[Recorded data]
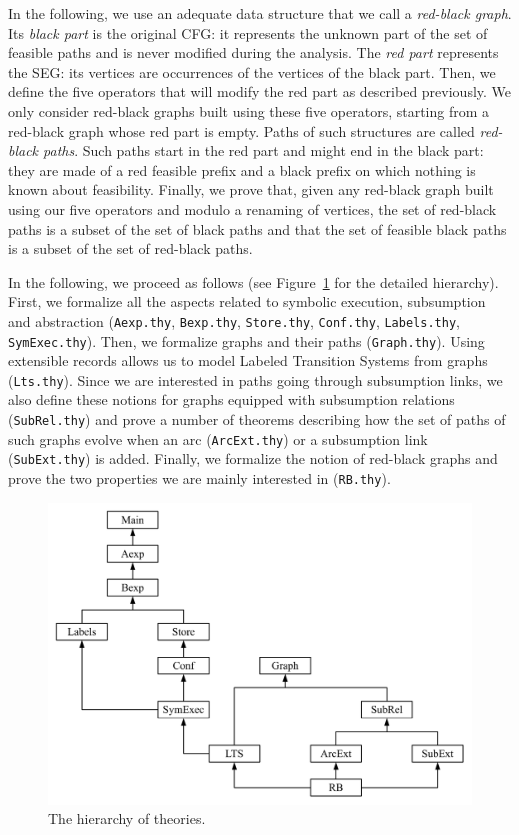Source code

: In the following, we use an adequate data structure that 
we call a \emph{red-black graph}. Its \emph{black part} is the original CFG: it represents 
the unknown part of the set of feasible paths and is never modified during the analysis. The 
\emph{red part} represents the SEG: its vertices are occurrences of the vertices of the black part. 
Then, we define the five operators that will modify the red part 
as described previously. We only consider red-black graphs built using these five operators, 
starting from a red-black graph whose red part is empty. Paths of such structures are called 
\emph{red-black paths}. Such paths start in the red part and might end in the black part: they 
are made of a red feasible prefix and a black prefix on which nothing is known about feasibility.
Finally, we prove that, given any red-black graph built using our five operators and modulo a 
renaming of vertices, the set of red-black paths is a subset of the set of black paths and that 
the set of feasible black paths is a subset of the set of red-black paths. 

In the following, we proceed as follows (see Figure~\ref{fig:theory_hierarchy} for the detailed hierarchy). First, we formalize all the aspects related to symbolic 
execution, subsumption and abstraction (\verb?Aexp.thy?, \verb?Bexp.thy?, \verb?Store.thy?, 
\verb?Conf.thy?, \verb?Labels.thy?, 
\verb?SymExec.thy?). Then, we formalize graphs and their paths (\verb?Graph.thy?). Using extensible records allows 
us to model Labeled Transition Systems from graphs (\verb?Lts.thy?). Since we are 
interested in paths going through subsumption links, we also define these notions for graphs equipped 
with subsumption relations (\verb?SubRel.thy?) and prove a number of theorems describing how the 
set of paths of such graphs evolve when an arc (\verb?ArcExt.thy?) or a subsumption link 
(\verb?SubExt.thy?) is 
added. Finally, we formalize the notion of red-black graphs and prove the two 
properties we are mainly interested in (\verb?RB.thy?).

\begin{figure}
	\centering
	\includegraphics[scale=.5]{theory_hierarchy}
	\caption{The hierarchy of theories.}
	\label{fig:theory_hierarchy}
\end{figure}
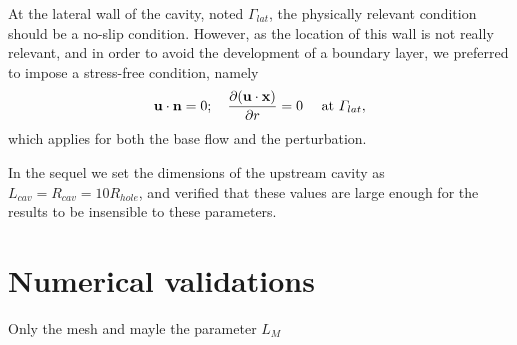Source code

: \documentclass{jfm}
\newcommand\be{\begin{equation}}
\newcommand\ee{\end{equation}}
\newcommand\DP[2]{\frac{\p #1}{\p #2}}
\begin{document}
At the lateral wall of the cavity, noted $\Gamma_{lat}$, the physically relevant condition should be a no-slip condition. However, as the location of this wall is not really relevant, and in order to avoid the development of a boundary layer, 
we preferred to impose a stress-free condition, namely  
\be
 {\bf u} \cdot {\bf n} = 0 ; \quad \DP{({\bf u} \cdot {\bf x})}{r} = 0 \quad \mbox{  at  } \Gamma_{lat},
 \ee
which applies for both the base flow and the perturbation.

In the sequel we set the dimensions of the upstream cavity as $L_{cav} = R_{cav} = 10 R_{hole}$,
and verified that these values are large enough for the results to be insensible to these parameters.



\section{Numerical validations}
Only the mesh and mayle the parameter $L_M$






\end{document}
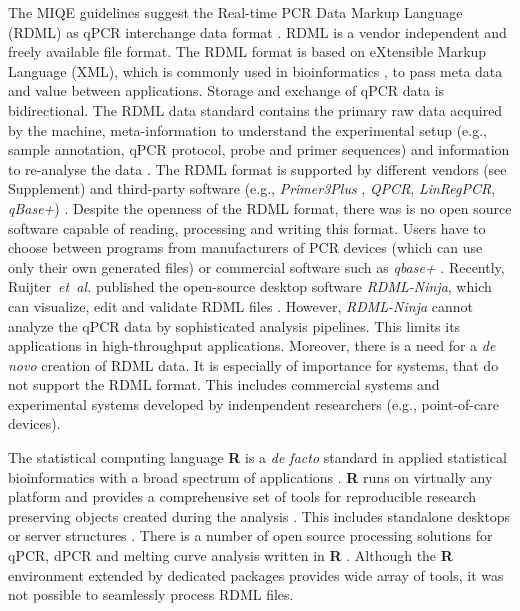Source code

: \documentclass{bioinfo}
\begin{document}
The MIQE guidelines suggest the Real-time PCR Data Markup Language (RDML) as 
qPCR interchange data format \cite{rdml-ninja_2015}. RDML is a vendor 
independent and freely available file format. The RDML format is based on 
eXtensible Markup Language (XML), which is commonly used in bioinformatics 
\cite{achard_xml_2001}, to pass meta data and value between applications. 
Storage and exchange of qPCR data is bidirectional. The RDML data standard 
contains the primary raw data acquired by the machine, meta-information to 
understand the experimental setup (e.g., sample annotation, qPCR protocol, probe 
and primer sequences) and information to re-analyse the data 
\cite{lefever_rdml_2009}. The RDML format is supported by different vendors (see 
Supplement) and third-party software (e.g., \textit{Primer3Plus} 
\cite{untergasser_2007}, \textit{QPCR}, \textit{LinRegPCR}, \textit{qBase+}) 
\cite{pabinger_2014, rdml-ninja_2015}. Despite the openness of the RDML format, 
there was is no open source software capable of reading, processing and writing 
this format. Users have to choose between programs from manufacturers of PCR 
devices (which can use only their own generated files) or commercial software 
such as \textit{qbase+} \cite{pabinger_2014, rdml-ninja_2015}. Recently, 
Ruijter~\textit{et~al.} published the open-source desktop software 
\textit{RDML-Ninja}, which can visualize, edit and validate RDML files 
\cite{rdml-ninja_2015}. However, \textit{RDML-Ninja} cannot analyze the qPCR 
data by sophisticated analysis pipelines. This limits its applications in 
high-throughput applications. Moreover, there is a need for a \textit{de novo} 
creation of RDML data.  It is especially of importance for systems, that do not 
support the RDML format. This includes commercial systems and experimental 
systems developed by indenpendent researchers (e.g.,  point-of-care devices). 

The statistical computing language \textbf{R} is a \textit{de facto} standard in applied 
statistical bioinformatics with a broad spectrum of applications 
\cite{gentleman_2004}. \textbf{R} runs on virtually any platform 
and provides a comprehensive set of tools for reproducible research preserving 
objects created during the analysis \cite{leeper_archiving_2014, liu_r_2014, roediger2015r,roediger2015chippcr}. 
This includes standalone desktops or server structures \cite{roediger2015r}. 
There is a number of open source processing solutions for qPCR, dPCR and melting 
curve analysis written in \textbf{R} \cite{pabinger_2014, ritz_qpcr_2008, 
roediger_RJ_2013, roediger2015chippcr}. Although the \textbf{R} environment 
extended by dedicated packages provides wide array of tools, it was not possible 
to seamlessly process RDML files.
\end{document}
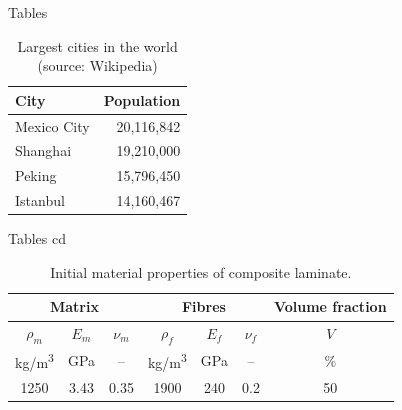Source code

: \documentclass[10pt,aspectratio=169]{beamer} %
\begin{document}
\begin{frame}{Tables}
  \begin{table}
    \caption{Largest cities in the world (source: Wikipedia)}
    \begin{tabular}{lr}
      \toprule
      City & Population\\
      \midrule
      Mexico City & 20,116,842\\
      Shanghai & 19,210,000\\
      Peking & 15,796,450\\
      Istanbul & 14,160,467\\
      \bottomrule
    \end{tabular}
  \end{table}
\end{frame}
\begin{frame}{Tables cd}
\begin{table}
	\label{tab:mat_prop}
	\renewcommand{\arraystretch}{1.3}
	\centering \footnotesize
	\caption{Initial material properties of composite laminate.}
	\begin{tabular}{ccccccc} 
		\toprule
		\multicolumn{3}{c}{\textbf{Matrix} }	& \multicolumn{3}{c}{\textbf{Fibres} } & \textbf{Volume fraction}	 \\ 
		\midrule
		$\rho_m$ & $E_m$ & $\nu_m$  & $\rho_f$ & $E_f$ & $\nu_f$ & $V$\\
		kg/m\textsuperscript{3} &GPa& --  & kg/m\textsuperscript{3}  & GPa& -- & \%\\ 
		\cmidrule(lr){1-3} \cmidrule(lr){4-6} \cmidrule(lr){7-7}
		1250 &3.43& 0.35& 1900 & 240 & 0.2 & 50\\
		\bottomrule 
	\end{tabular} 
\end{table}
\end{frame}
\end{document}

**BRIEF:**
Which lines of the data include the word "following"? Copy each one.

**ANSWER BOX:**
: In the following, we use an adequate data structure that 
In the following, we proceed as follows (see Figure~\ref{fig:theory_hierarchy} for the detailed hierarchy). First, we formalize all the aspects related to symbolic 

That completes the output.